* _What this task involves_:
Look for the string "并将其命名为" in the data below, and copy each line that holds it.

= Beginning of Section =

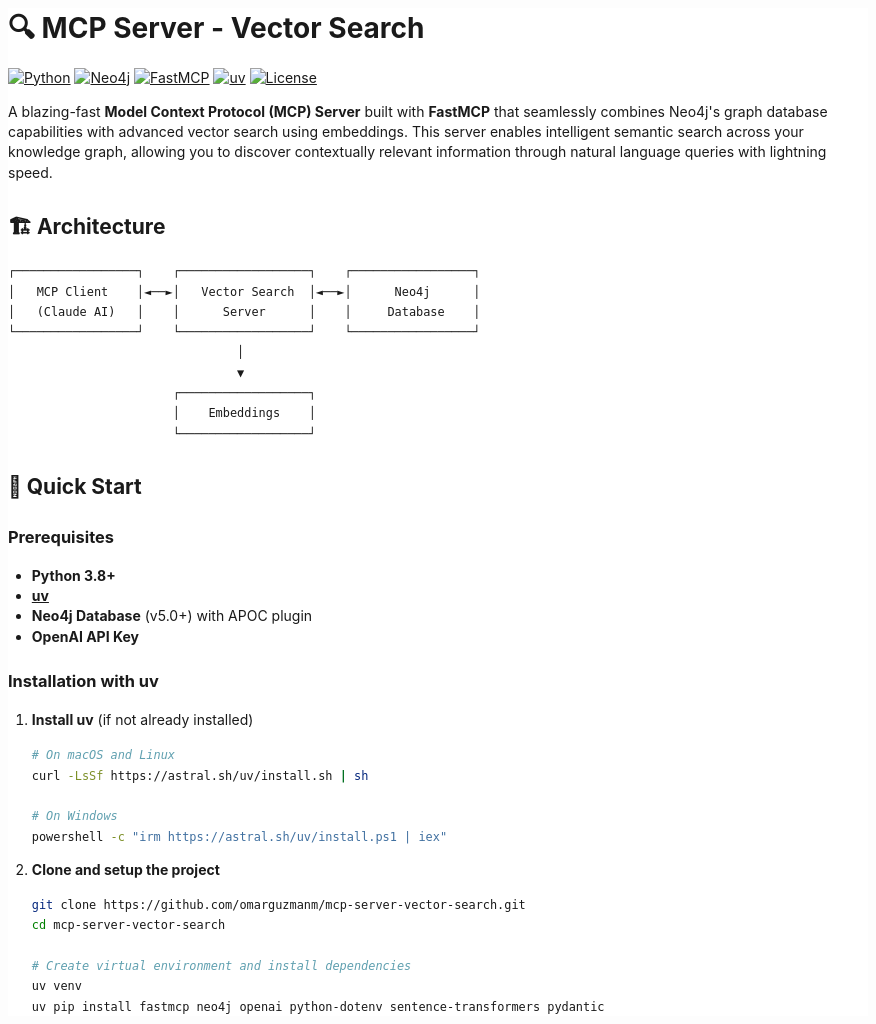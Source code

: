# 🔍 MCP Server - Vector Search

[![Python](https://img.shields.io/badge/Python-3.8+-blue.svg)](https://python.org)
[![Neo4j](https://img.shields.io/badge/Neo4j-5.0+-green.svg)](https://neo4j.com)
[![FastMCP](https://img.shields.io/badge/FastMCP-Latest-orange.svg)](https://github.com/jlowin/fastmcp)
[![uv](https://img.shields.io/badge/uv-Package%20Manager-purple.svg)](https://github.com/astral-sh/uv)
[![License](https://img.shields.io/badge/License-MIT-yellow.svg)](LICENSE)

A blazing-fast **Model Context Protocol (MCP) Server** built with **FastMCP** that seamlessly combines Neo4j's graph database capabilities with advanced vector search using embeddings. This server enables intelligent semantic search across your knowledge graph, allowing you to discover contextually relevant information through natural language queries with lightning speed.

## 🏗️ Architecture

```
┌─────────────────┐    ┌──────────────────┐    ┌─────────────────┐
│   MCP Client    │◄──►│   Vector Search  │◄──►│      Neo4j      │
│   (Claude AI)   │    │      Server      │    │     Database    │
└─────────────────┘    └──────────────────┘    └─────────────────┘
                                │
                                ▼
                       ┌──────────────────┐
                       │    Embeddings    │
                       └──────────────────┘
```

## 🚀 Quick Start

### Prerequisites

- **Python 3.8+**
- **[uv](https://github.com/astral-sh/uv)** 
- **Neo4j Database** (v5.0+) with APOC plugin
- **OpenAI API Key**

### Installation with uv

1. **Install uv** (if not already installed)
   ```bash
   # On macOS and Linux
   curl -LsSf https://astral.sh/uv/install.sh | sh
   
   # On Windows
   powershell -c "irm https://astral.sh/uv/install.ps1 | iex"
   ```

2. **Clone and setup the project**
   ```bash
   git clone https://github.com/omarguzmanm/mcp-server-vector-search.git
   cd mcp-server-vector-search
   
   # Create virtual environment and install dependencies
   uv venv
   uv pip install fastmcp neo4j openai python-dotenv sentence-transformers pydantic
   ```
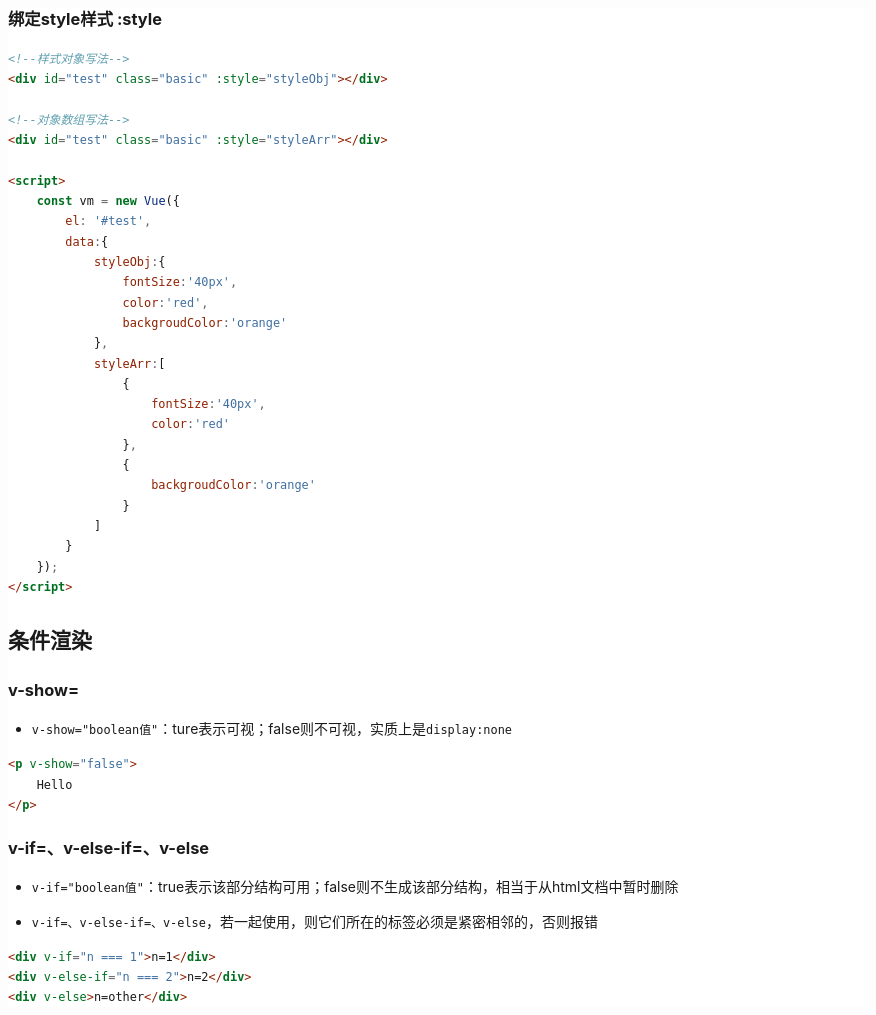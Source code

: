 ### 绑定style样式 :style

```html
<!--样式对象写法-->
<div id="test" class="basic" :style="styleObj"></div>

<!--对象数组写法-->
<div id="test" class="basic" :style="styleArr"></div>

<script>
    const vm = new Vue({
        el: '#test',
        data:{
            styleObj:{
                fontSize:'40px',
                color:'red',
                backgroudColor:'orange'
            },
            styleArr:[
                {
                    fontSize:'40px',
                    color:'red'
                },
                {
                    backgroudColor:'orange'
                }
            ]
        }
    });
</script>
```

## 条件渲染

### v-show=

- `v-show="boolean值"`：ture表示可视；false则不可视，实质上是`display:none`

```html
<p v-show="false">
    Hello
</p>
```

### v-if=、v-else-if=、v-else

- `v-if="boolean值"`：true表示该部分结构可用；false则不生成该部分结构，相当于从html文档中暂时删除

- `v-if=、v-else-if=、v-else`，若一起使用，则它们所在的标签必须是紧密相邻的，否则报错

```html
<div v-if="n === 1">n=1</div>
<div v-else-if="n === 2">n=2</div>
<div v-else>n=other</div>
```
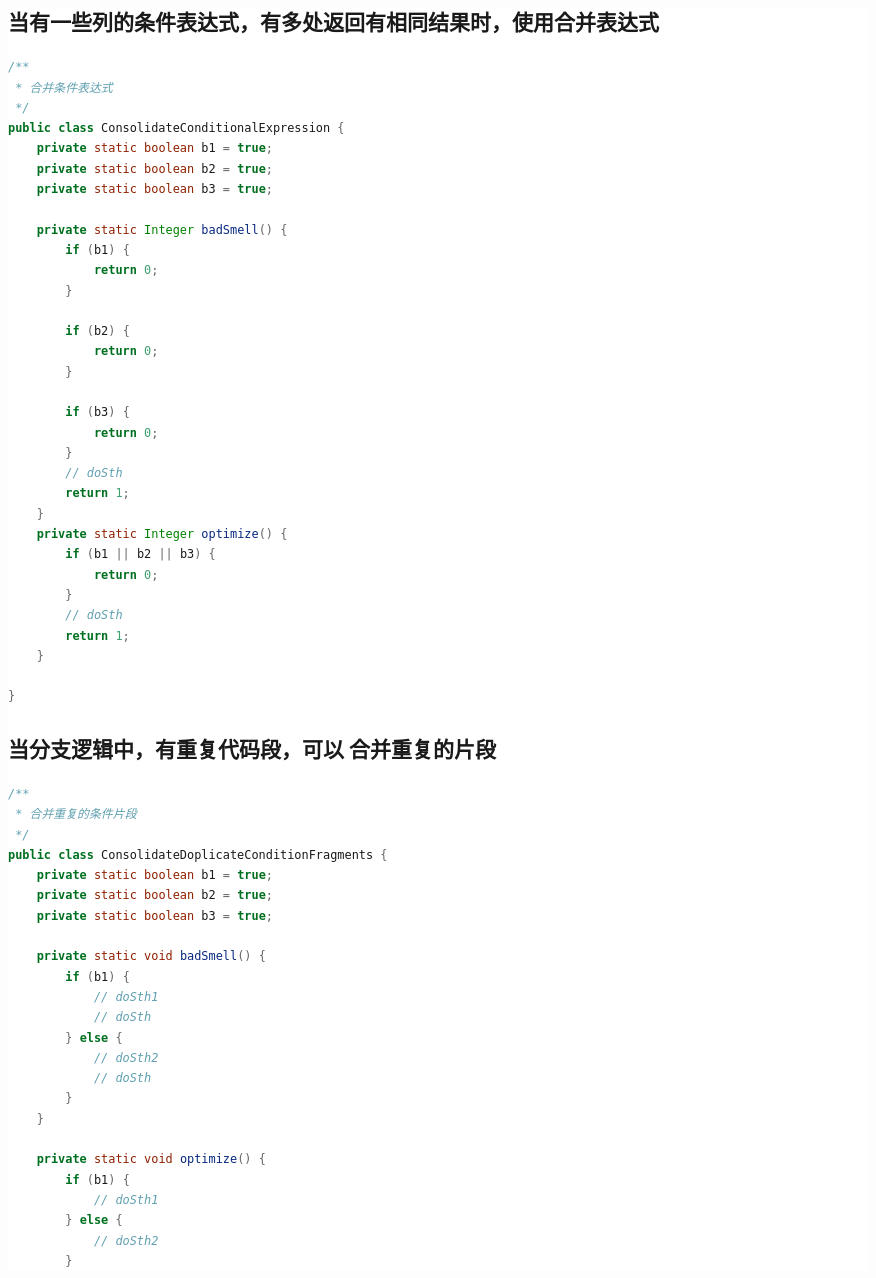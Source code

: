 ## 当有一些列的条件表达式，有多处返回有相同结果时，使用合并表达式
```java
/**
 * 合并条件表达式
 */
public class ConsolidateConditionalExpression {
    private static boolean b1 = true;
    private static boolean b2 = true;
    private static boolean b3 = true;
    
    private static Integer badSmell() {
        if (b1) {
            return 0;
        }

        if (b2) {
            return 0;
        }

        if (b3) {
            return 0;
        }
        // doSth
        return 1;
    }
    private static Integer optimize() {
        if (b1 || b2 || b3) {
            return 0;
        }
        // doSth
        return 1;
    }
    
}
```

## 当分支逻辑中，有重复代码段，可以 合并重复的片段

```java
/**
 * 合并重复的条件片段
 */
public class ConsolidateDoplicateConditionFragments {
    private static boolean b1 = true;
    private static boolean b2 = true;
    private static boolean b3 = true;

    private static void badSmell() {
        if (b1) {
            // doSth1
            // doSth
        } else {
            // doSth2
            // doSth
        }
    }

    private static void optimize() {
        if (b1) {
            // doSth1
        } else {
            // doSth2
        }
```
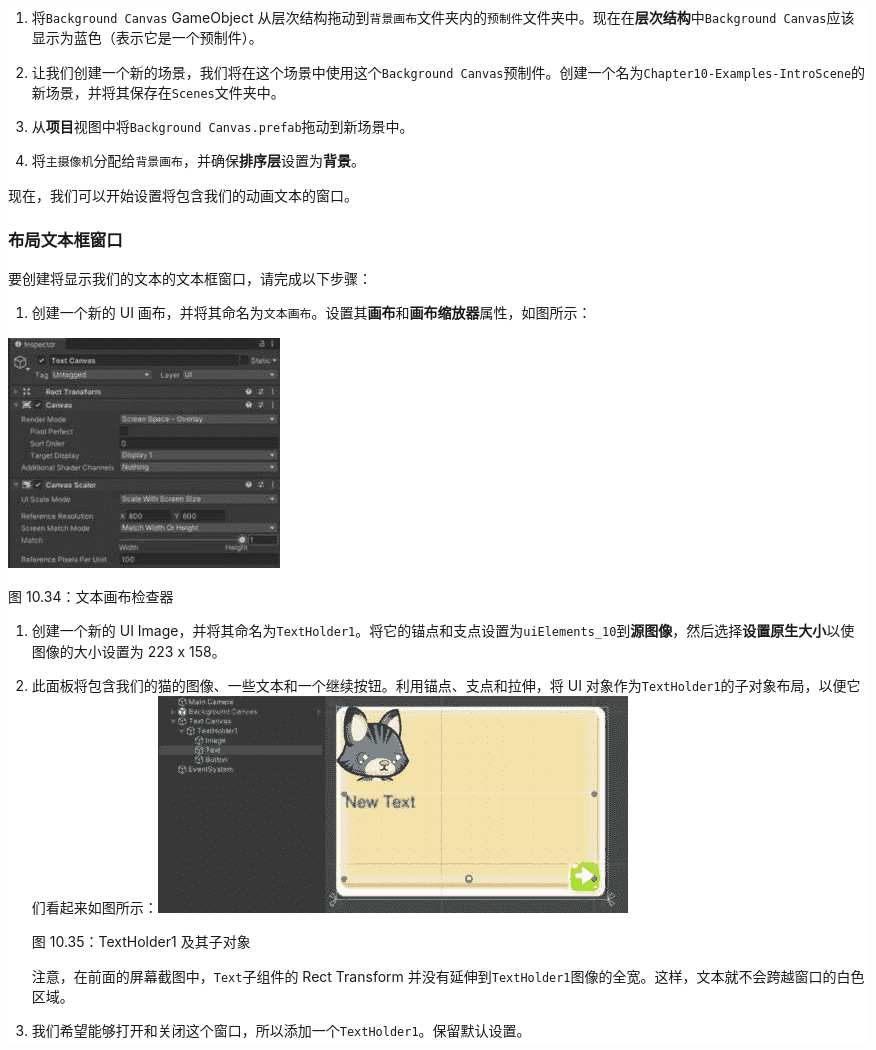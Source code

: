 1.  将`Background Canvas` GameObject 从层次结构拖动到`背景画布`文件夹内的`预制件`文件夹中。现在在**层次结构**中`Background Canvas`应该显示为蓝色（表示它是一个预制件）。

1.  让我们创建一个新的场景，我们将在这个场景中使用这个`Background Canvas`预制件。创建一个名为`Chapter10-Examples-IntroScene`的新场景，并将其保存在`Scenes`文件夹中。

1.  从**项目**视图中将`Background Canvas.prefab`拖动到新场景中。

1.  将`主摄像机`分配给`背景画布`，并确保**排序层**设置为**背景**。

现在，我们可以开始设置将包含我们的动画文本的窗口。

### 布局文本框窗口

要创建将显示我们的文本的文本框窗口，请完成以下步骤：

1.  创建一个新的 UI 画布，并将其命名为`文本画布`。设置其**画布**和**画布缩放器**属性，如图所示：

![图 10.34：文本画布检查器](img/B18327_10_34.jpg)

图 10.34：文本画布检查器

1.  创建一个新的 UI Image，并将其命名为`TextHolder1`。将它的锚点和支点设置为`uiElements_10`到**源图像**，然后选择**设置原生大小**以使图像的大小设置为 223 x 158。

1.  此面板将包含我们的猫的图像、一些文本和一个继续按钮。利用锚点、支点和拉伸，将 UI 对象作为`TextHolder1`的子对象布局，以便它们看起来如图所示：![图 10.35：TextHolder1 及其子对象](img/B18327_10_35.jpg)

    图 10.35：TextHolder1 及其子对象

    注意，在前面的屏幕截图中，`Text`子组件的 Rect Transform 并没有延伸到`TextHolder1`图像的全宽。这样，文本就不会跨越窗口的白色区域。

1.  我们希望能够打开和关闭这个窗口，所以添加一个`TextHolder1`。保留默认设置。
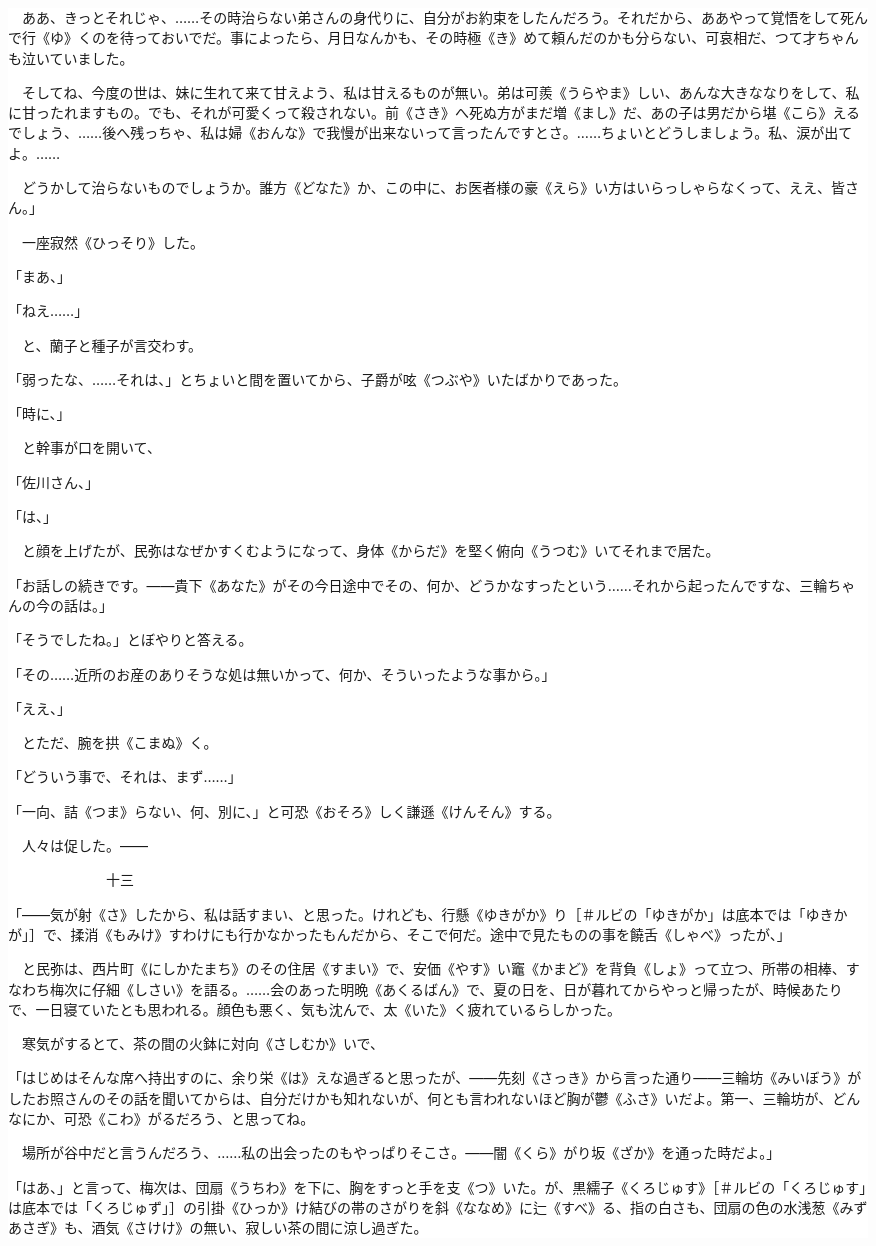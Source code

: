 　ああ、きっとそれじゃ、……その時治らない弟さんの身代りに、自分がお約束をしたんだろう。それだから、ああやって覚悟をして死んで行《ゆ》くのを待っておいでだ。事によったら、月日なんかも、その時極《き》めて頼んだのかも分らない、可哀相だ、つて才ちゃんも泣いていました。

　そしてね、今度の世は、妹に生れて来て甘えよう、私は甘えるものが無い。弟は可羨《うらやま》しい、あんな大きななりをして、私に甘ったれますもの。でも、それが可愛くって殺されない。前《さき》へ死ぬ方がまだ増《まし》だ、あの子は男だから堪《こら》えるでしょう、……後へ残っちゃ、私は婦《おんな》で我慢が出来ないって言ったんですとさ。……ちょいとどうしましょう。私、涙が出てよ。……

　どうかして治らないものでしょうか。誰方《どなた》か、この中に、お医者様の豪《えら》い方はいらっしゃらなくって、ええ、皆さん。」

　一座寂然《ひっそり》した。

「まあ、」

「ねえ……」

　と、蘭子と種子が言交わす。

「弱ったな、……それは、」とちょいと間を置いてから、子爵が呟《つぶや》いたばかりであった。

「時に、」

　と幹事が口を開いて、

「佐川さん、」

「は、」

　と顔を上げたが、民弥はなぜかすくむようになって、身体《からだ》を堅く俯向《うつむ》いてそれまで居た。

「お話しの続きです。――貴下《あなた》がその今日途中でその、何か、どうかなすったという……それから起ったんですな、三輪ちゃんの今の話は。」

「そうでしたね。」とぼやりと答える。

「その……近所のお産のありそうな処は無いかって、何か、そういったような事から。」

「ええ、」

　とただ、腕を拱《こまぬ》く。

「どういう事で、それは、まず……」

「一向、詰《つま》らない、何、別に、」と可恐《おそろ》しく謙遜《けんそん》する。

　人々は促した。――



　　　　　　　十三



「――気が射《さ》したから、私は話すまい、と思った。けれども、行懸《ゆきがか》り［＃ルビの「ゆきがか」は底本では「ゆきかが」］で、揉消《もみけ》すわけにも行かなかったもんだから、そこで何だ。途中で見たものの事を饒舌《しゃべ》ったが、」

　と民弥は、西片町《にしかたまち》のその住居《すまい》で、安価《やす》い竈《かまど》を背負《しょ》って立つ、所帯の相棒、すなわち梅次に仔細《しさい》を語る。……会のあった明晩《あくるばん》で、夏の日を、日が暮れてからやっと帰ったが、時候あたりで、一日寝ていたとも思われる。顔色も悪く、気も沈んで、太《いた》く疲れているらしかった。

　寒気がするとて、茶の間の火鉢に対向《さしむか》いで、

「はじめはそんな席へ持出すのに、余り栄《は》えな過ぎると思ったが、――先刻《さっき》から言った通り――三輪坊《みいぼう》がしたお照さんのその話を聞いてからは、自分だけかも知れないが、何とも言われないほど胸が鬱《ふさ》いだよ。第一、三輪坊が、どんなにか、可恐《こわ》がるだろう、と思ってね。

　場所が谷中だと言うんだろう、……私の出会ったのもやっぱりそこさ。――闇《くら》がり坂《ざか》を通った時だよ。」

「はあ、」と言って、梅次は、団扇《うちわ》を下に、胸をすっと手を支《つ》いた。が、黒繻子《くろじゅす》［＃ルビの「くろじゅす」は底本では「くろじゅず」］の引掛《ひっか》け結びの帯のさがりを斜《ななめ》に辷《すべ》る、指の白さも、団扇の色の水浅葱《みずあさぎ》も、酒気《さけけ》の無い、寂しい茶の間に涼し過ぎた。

= End of Section =

* _Solution_:
1.  创建一个新的 UI 画布，并将其命名为`文本画布`。设置其**画布**和**画布缩放器**属性，如图所示：
1.  创建一个新的 UI Image，并将其命名为`TextHolder1`。将它的锚点和支点设置为`uiElements_10`到**源图像**，然后选择**设置原生大小**以使图像的大小设置为 223 x 158。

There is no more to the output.